What you should do — Quote the records that follow in full and exactly; leave out the pictures.

Material for this task —
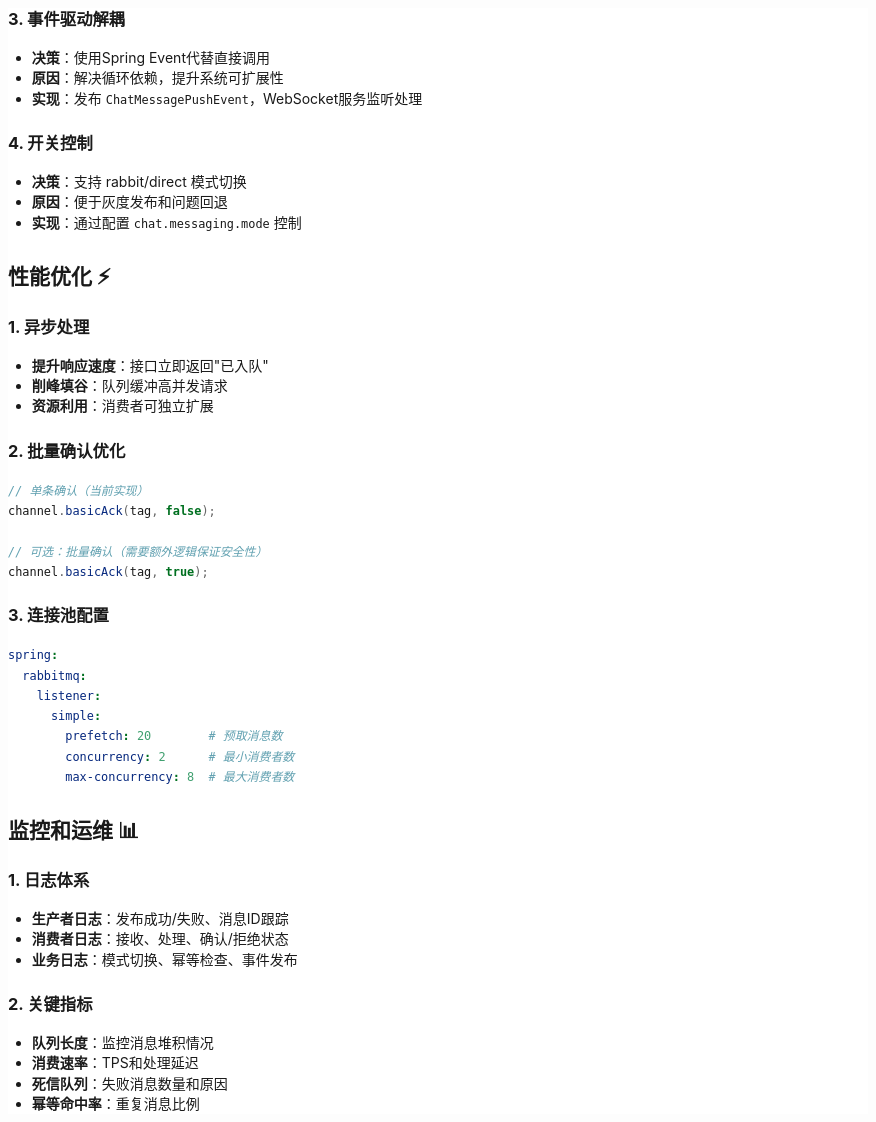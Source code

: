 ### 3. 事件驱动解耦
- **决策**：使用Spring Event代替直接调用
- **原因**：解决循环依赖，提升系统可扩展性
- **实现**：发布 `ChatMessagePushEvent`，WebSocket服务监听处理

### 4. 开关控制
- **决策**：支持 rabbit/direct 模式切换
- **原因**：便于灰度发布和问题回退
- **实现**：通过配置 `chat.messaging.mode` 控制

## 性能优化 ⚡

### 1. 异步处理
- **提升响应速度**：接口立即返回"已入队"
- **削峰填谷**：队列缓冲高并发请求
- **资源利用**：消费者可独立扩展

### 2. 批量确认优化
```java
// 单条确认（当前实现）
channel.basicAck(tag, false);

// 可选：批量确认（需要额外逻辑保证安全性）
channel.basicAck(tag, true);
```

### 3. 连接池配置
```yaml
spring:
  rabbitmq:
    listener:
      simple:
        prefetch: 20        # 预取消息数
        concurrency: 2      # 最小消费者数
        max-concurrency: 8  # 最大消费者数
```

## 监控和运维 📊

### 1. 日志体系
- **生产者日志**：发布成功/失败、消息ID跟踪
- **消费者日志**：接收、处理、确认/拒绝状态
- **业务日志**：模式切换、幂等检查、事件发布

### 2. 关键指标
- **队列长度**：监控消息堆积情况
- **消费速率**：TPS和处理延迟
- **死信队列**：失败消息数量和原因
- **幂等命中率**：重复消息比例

Answer to the exercise —
Source code

: ### 3. 事件驱动解耦
- **决策**：使用Spring Event代替直接调用
- **原因**：解决循环依赖，提升系统可扩展性
- **实现**：发布 `ChatMessagePushEvent`，WebSocket服务监听处理

### 4. 开关控制
- **决策**：支持 rabbit/direct 模式切换
- **原因**：便于灰度发布和问题回退
- **实现**：通过配置 `chat.messaging.mode` 控制

## 性能优化 ⚡

### 1. 异步处理
- **提升响应速度**：接口立即返回"已入队"
- **削峰填谷**：队列缓冲高并发请求
- **资源利用**：消费者可独立扩展

### 2. 批量确认优化
```java
// 单条确认（当前实现）
channel.basicAck(tag, false);

// 可选：批量确认（需要额外逻辑保证安全性）
channel.basicAck(tag, true);
```

### 3. 连接池配置
```yaml
spring:
  rabbitmq:
    listener:
      simple:
        prefetch: 20        # 预取消息数
        concurrency: 2      # 最小消费者数
        max-concurrency: 8  # 最大消费者数
```

## 监控和运维 📊

### 1. 日志体系
- **生产者日志**：发布成功/失败、消息ID跟踪
- **消费者日志**：接收、处理、确认/拒绝状态
- **业务日志**：模式切换、幂等检查、事件发布

### 2. 关键指标
- **队列长度**：监控消息堆积情况
- **消费速率**：TPS和处理延迟
- **死信队列**：失败消息数量和原因
- **幂等命中率**：重复消息比例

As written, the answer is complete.